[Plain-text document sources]
==============================
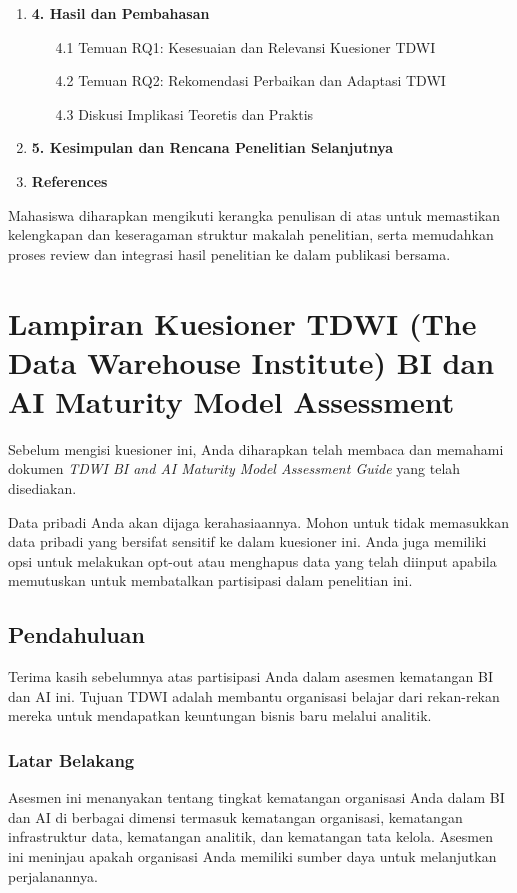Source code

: \documentclass{article}
\begin{document}
\begin{enumerate}
	\item \textbf{4. Hasil dan Pembahasan}
	\begin{enumerate}
		\item[4.1] Temuan RQ1: Kesesuaian dan Relevansi Kuesioner TDWI
		\item[4.2] Temuan RQ2: Rekomendasi Perbaikan dan Adaptasi TDWI
		\item[4.3] Diskusi Implikasi Teoretis dan Praktis
	\end{enumerate}
	
	\item \textbf{5. Kesimpulan dan Rencana Penelitian Selanjutnya}
	
	\item \textbf{References}
\end{enumerate}

Mahasiswa diharapkan mengikuti kerangka penulisan di atas untuk memastikan kelengkapan dan keseragaman struktur makalah penelitian, serta memudahkan proses review dan integrasi hasil penelitian ke dalam publikasi bersama.


\newpage


\appendix

\section{Lampiran Kuesioner TDWI (The Data Warehouse Institute) BI dan AI Maturity Model Assessment}

Sebelum mengisi kuesioner ini, Anda diharapkan telah membaca dan memahami dokumen \textit{TDWI BI and AI Maturity Model Assessment Guide} yang telah disediakan.

Data pribadi Anda akan dijaga kerahasiaannya. Mohon untuk tidak memasukkan data pribadi yang bersifat sensitif ke dalam kuesioner ini. Anda juga memiliki opsi untuk melakukan opt-out atau menghapus data yang telah diinput apabila memutuskan untuk membatalkan partisipasi dalam penelitian ini.


\subsection{Pendahuluan}
Terima kasih sebelumnya atas partisipasi Anda dalam asesmen kematangan BI dan AI ini. Tujuan TDWI adalah membantu organisasi belajar dari rekan-rekan mereka untuk mendapatkan keuntungan bisnis baru melalui analitik.

\subsubsection{Latar Belakang}
Asesmen ini menanyakan tentang tingkat kematangan organisasi Anda dalam BI dan AI di berbagai dimensi termasuk kematangan organisasi, kematangan infrastruktur data, kematangan analitik, dan kematangan tata kelola. Asesmen ini meninjau apakah organisasi Anda memiliki sumber daya untuk melanjutkan perjalanannya.
\end{document}
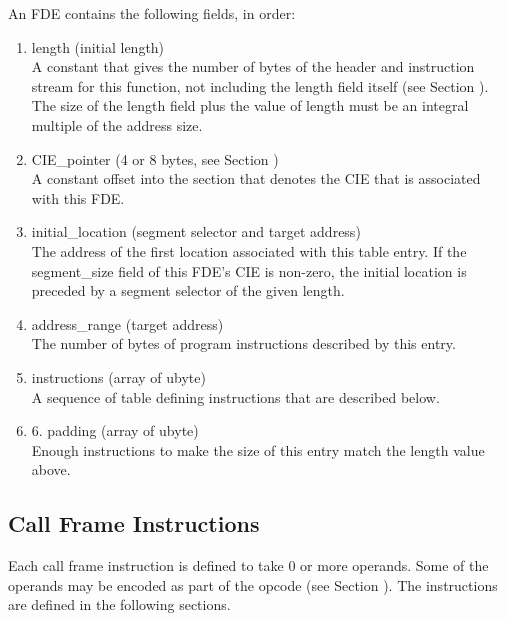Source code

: An FDE contains the following fields, in order:

\begin{enumerate}[1.]
\item length (initial length)  \\

A constant that gives the number of bytes of the header and
instruction stream for this function, not including the length
field itself 
(see Section  ). 
The size of the length field
plus the value of length must be an integral multiple of the
address size.

\item   CIE\_pointer (4 or 8 bytes, see Section ) \\
A constant offset into the 
section that denotes
the CIE that is associated with this FDE.

\item  initial\_location (segment selector and target address) \\
The address of the first location associated with this table
entry. If the segment\_size field of this FDE's CIE is non-zero,
the initial location is preceded by a segment selector of
the given length.

\item  address\_range (target address) \\
The number of bytes of program instructions described by this entry.

\item instructions (array of ubyte) \\
A sequence of table defining instructions that are described below.

\item 6. padding (array of ubyte) \\
Enough  instructions to make the size of this
entry match the length value above.
\end{enumerate}

\subsection{Call Frame Instructions}
\label{chap:callframeinstructions}

Each call frame instruction is defined to take 0 or more
operands. Some of the operands may be encoded as part of the
opcode 
(see Section ). 
The instructions are defined in
the following sections.

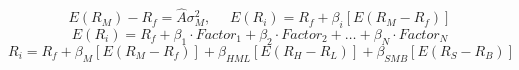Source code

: $$E(R_{M}) - R_{f} = \hat{A}\sigma^{2}_{M}, \,\,\,\,\,\,\,\, E(R_{i}) = R_{f} + \beta_{i}\left[E(R_{M} - R_{f})\right]$$
$$E(R_{i}) = R_{f} + \beta_{1} \cdot Factor_{1} + \beta_{2} \cdot Factor_{2} + \dots +  \beta_{N} \cdot Factor_{N}$$
$$R_{i} = R_{f} + \beta_{M}\left[E(R_{M} - R_{f})\right] + \beta_{HML}\left[E(R_{H} - R_{L})\right] + \beta_{SMB}\left[E(R_{S} - R_{B})\right]$$
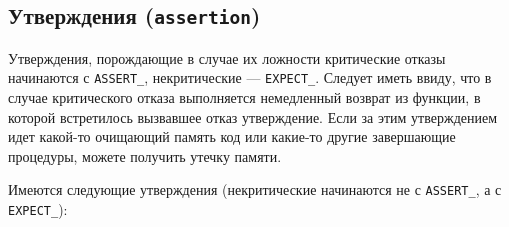\documentclass[12pt, twoside]{report}
\begin{document}
\subsection*{Утверждения (\texttt{assertion})}

Утверждения, порождающие в случае их ложности критические отказы начинаются с \texttt{ASSERT\_}, некритические — \texttt{EXPECT\_}. Следует иметь ввиду, что в случае 
критического отказа выполняется немедленный возврат из функции, в которой встретилось вызвавшее отказ утверждение. Если за этим утверждением идет какой-то 
очищающий память код или какие-то другие завершающие процедуры, можете получить утечку памяти.

Имеются следующие утверждения (некритические начинаются не с \texttt{ASSERT\_}, а с \texttt{EXPECT\_}):
\end{document}
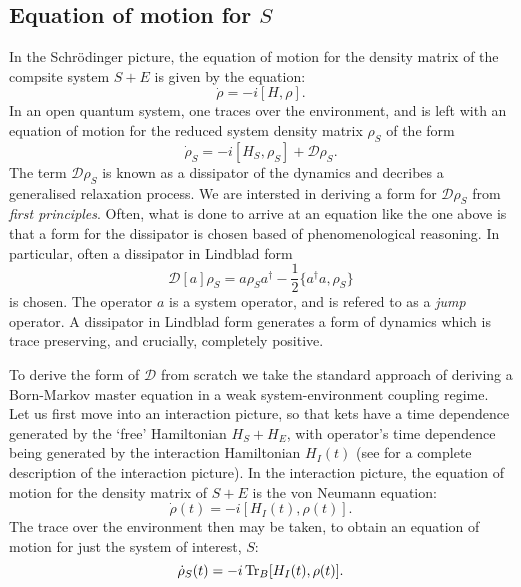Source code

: \documentclass[11pt,a4paper,article,oneside]{memoir}
\begin{document}
\subsection{Equation of motion for $S$}
\par In the Schr\"odinger picture, the equation of motion for the
density matrix of the compsite system $S+E$ is given by the equation:
\begin{equation}
  \dot{\rho}=-i[H,\rho].
\end{equation}
In an open quantum system, one traces over the environment, and is
left with an equation of motion for the reduced system density matrix
$\rho_S$ of the form
\begin{equation}
  \dot{\rho}_S=-i[H_S,\rho_S]+\mathcal{D}\rho_S.
\end{equation}
The term $\mathcal{D}\rho_S$ is known as a dissipator of the dynamics
and decribes a generalised relaxation process. We are intersted in
deriving a form for $\mathcal{D}\rho_S$ from \textit{first
  principles}. Often, what is done to arrive at an equation like the
one above is that a form for the dissipator is chosen based of
phenomenological reasoning. In particular, often a dissipator in
Lindblad form
\begin{equation}
  \mathcal{D}[a]\rho_S=a\rho_Sa^\dagger-\frac{1}{2}\{a^\dagger a,
  \rho_S\}
\end{equation}
is chosen. The operator $a$ is a system operator, and is refered to as
a \textit{jump} operator. A dissipator in Lindblad form generates a
form of dynamics which is trace preserving, and crucially, completely
positive.  \par To derive the form of $\mathcal{D}$ from scratch we
take the standard approach of deriving a Born-Markov master equation
in a weak system-environment coupling regime. Let us first move into
an interaction picture, so that kets have a time dependence generated
by the `free' Hamiltonian $H_S+H_E$, with operator's time dependence
being generated by the interaction Hamiltonian $H_I(t)$ (see
\cite{Breuer2002} for a complete description of the interaction
picture). In the interaction picture, the equation of motion for the
density matrix of $S+E$ is the von Neumann equation:
\begin{equation}
  \dot{\rho}(t)=-i[H_I(t),\rho(t)].
  \label{eqn:vonNeumann}
\end{equation}
The trace over the environment then may be taken, to obtain an
equation of motion for just the system of interest, $S$:
\begin{equation}
  \dot{\rho}_S(t)=-i\operatorname{Tr}_B[H_I(t),\rho(t)].
  \label{eqn:vonNeumann2}
\end{equation}
\end{document}
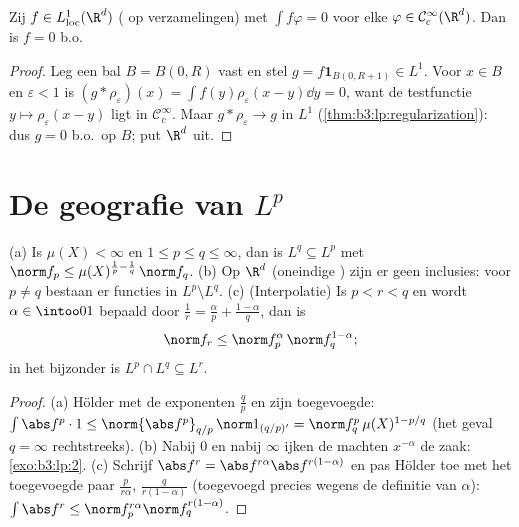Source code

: \begin{corollary}\label{cor:b3:lp:fundlemma}
Zij $f \in L^1_{\mathrm{loc}}(\R^d)$ ( op 
verzamelingen) met $\int f\varphi = 0$ voor elke $\varphi \in
\mathcal C^\infty_c(\R^d)$. Dan is $f = 0$ b.o.
\end{corollary}

\begin{proof}
Leg een bal $B = B(0, R)$ vast en stel $g = f\mathbf 1_{B(0,
R+1)} \in L^1$. Voor $x \in B$ en $\varepsilon < 1$ is $(g *
\rho_\varepsilon)(x) = \int f(y)\rho_\varepsilon(x - y)\dd y =
0$, want de testfunctie $y \mapsto \rho_\varepsilon(x-y)$ ligt in
$\mathcal C_c^\infty$. Maar $g * \rho_\varepsilon \to g$ in $L^1$
(\cref{thm:b3:lp:regularization}): dus $g = 0$ b.o.\ op $B$; put
$\R^d$ uit.
\end{proof}

\section{De geografie van \texorpdfstring{$L^p$}{Lp}}

\begin{proposition}\label{prop:b3:lp:inclusions}
(a) Is $\mu(X) < \infty$ en $1 \leq p \leq q \leq \infty$, dan is
$L^q \subseteq L^p$ met $\norm f_p \leq \mu(X)^{\frac1p -
\frac1q}\,\norm f_q$.
(b) Op $\R^d$ (oneindige ) zijn er geen inclusies: voor $p
\neq q$ bestaan er functies in $L^p\setminus L^q$.
(c) (Interpolatie) Is $p < r < q$ en wordt $\alpha \in \intoo01$
bepaald door $\frac1r = \frac\alpha p + \frac{1 - \alpha}q$, dan
is
\[
\norm f_r \leq \norm f_p^{\alpha}\,\norm f_q^{1 - \alpha} ;
\]
in het bijzonder is $L^p \cap L^q \subseteq L^r$.
\end{proposition}

\begin{proof}
(a) Hölder met de exponenten $\frac qp$ en zijn toegevoegde:
$\int\abs f^p\cdot 1 \leq \norm{\abs f^p}_{q/p}\,\norm
1_{(q/p)'} = \norm f_q^p\,\mu(X)^{1 - p/q}$ (het geval $q =
\infty$ rechtstreeks). (b) Nabij $0$ en nabij $\infty$ ijken de
machten $x^{-\alpha}$ de zaak: \cref{exo:b3:lp:2}. (c) Schrijf
$\abs f^r = \abs f^{r\alpha}\abs f^{r(1-\alpha)}$ en pas Hölder
toe met het toegevoegde paar $\frac p{r\alpha}$, $\frac
q{r(1-\alpha)}$ (toegevoegd precies wegens de definitie van
$\alpha$): $\int\abs f^r \leq \norm f_p^{r\alpha}\norm f_q^{r(1 -
\alpha)}$.
\end{proof}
==============================
Search the records for the word "enumerate" and copy out every line that holds it.

• **RESULT FOR THIS TASK**:
\begin{enumerate}
	\begin{enumerate}
	\end{enumerate}
\end{enumerate}
\begin{enumerate}[1.]
\end{enumerate}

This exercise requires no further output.